I recently watched 12 Angry Men — that classic 1957 film about a jury struggling to decide the fate of an 18-year-old man who has been charged with murder. The movie gives you a sense of how the legal system worked in the United States back then, when juries were less diverse. By today's standards, we would find it unsettling if a jury were comprised of 12 middle-aged white men. So why have so many business leaders been slow to take notice when women are absent from the boards of their companies?
(Read more: Richard Branson on Finding a Work-Life Balance)
In most developed nations, the percentage of women in the labor force has increased dramatically since the 1950s.

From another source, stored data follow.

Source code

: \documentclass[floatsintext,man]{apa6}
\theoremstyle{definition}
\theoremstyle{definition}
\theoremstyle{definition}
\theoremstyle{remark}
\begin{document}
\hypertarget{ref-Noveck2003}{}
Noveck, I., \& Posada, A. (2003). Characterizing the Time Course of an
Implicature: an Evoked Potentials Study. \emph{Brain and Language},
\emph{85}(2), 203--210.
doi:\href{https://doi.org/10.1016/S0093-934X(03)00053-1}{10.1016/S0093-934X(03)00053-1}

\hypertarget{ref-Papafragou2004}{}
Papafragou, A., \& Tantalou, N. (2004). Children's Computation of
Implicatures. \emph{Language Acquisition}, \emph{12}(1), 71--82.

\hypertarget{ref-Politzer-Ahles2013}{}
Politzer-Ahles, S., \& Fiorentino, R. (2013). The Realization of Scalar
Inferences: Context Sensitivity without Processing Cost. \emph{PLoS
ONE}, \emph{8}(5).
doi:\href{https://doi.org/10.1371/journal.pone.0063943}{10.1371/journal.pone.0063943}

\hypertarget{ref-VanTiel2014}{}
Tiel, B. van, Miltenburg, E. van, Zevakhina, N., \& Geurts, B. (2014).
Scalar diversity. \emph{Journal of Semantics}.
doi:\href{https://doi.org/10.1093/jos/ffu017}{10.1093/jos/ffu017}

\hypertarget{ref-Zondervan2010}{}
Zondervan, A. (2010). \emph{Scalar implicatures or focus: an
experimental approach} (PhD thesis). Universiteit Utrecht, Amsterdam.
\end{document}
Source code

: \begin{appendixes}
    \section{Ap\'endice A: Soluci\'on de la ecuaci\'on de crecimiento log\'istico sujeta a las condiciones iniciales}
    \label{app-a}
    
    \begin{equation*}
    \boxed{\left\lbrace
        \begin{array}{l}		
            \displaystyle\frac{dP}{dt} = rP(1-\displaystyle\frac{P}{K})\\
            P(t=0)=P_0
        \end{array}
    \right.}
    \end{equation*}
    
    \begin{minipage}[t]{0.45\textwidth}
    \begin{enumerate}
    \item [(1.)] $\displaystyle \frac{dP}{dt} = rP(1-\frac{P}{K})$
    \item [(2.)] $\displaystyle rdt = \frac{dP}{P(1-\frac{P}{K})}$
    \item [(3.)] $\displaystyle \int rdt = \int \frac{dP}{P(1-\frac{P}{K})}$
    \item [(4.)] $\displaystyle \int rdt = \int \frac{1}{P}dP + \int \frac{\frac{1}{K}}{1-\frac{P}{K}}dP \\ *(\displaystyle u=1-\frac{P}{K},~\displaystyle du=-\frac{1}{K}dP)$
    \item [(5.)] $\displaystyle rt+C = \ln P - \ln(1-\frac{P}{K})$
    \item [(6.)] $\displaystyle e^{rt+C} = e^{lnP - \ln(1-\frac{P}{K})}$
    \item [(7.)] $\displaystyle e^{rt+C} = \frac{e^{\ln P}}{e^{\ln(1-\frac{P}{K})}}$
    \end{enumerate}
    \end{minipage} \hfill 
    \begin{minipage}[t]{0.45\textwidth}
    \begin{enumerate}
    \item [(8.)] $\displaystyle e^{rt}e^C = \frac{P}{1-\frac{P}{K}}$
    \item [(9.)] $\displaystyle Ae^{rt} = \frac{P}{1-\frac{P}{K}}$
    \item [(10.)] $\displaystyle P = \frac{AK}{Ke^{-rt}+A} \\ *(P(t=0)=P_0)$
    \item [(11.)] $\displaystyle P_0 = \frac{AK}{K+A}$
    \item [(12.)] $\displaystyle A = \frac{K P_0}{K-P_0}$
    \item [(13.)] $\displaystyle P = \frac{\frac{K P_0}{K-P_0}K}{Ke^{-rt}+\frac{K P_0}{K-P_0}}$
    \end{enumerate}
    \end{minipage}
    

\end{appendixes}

When 12 Angry Men was produced, less than a third of American workers were female, whereas today, the U.S. Department of Labor says that number now stands at 47 percent.
Despite this change, men are still much more likely than women to hold senior positions.
In particular, the ratio of female board members has lagged, with less than 14 percent of these positions at the largest companies filled by women, according to the European Commission. The numbers vary greatly from country to country across Europe: In Italy, only 6 percent of board members are women; in Spain and Belgium, 11 percent; in Germany, 16 percent; in France, 22 percent. The commission has been championing a planned EU law to impose sanctions on companies in the European Union if less than 40 percent of their board members are women.
Government and private industry
I am not usually a fan of government involvement in private industry, but on this issue it seems to be needed. Norway took the lead in 2003 when its legislature passed a law requiring that at publicly listed companies, at least 40 percent of board members should be women. They were successful at meeting the 2008 target date, and since then the proportion of women on boards at Norwegian companies has risen to an encouraging 44 percent.
A study the British government commissioned on this problem recommended that by 2015, 25 percent of board members at the largest British companies should be women. The Cranfield School of Management recently reported that 50 percent now have more than one woman on their boards, but British companies still have a long way to go. The situation requires more than just a recommendation — whatever happened to leading with a persuasive argument? Simply for pragmatic reasons, business leaders need to take action.
Women drive buying decisions
Seventy percent of household purchasing decisions are made by women, according to the Boston Consulting Group. Those decisions are not just about grocery lists or kids' clothes — women also choose big ticket items such as cars and vacations. So, if 50 percent of the staff at a company is female, and women drive 70 percent of the buying decisions for its products, what possible rationale can senior management have for leaving women out of the corporate decision-making process?
At Virgin, we have seen a number of women rise to senior positions over the years. At present, Virgin Money and Virgin Holidays are run by female CEOs and the person in the number two spot at Virgin Atlantic is a woman. There are many women in senior management at other Virgin companies, but we have much to do as an organization.
If you are looking to increase the number of women in leadership positions at your company, you might start by considering what opportunities female employees have for career advancement, and what barriers they may be encountering. Ask women from every area of your company about their experiences and for their advice.
Women often encounter gender-based stereotypes about who is qualified to do what kind of job, which can sometimes persist in subtle ways and must be challenged at every level. This may be addressed by offering female employees more flexible working conditions; in some cases, putting in place better policies for both maternity and paternity leaves may be a good start.
Fixing this injustice isn't just good for your team: it's good for business. Several studies have shown that gender equity in senior management and at the board level brings many tangible benefits. A report by the Credit Suisse Research Institute revealed that those firms dominated by men had recovered more slowly since the 2008 financial downturn than those with a more balanced male-female ratio.
So take a look at who's sitting around your boardroom table. If you see 12 angry men, it's time to write a new script!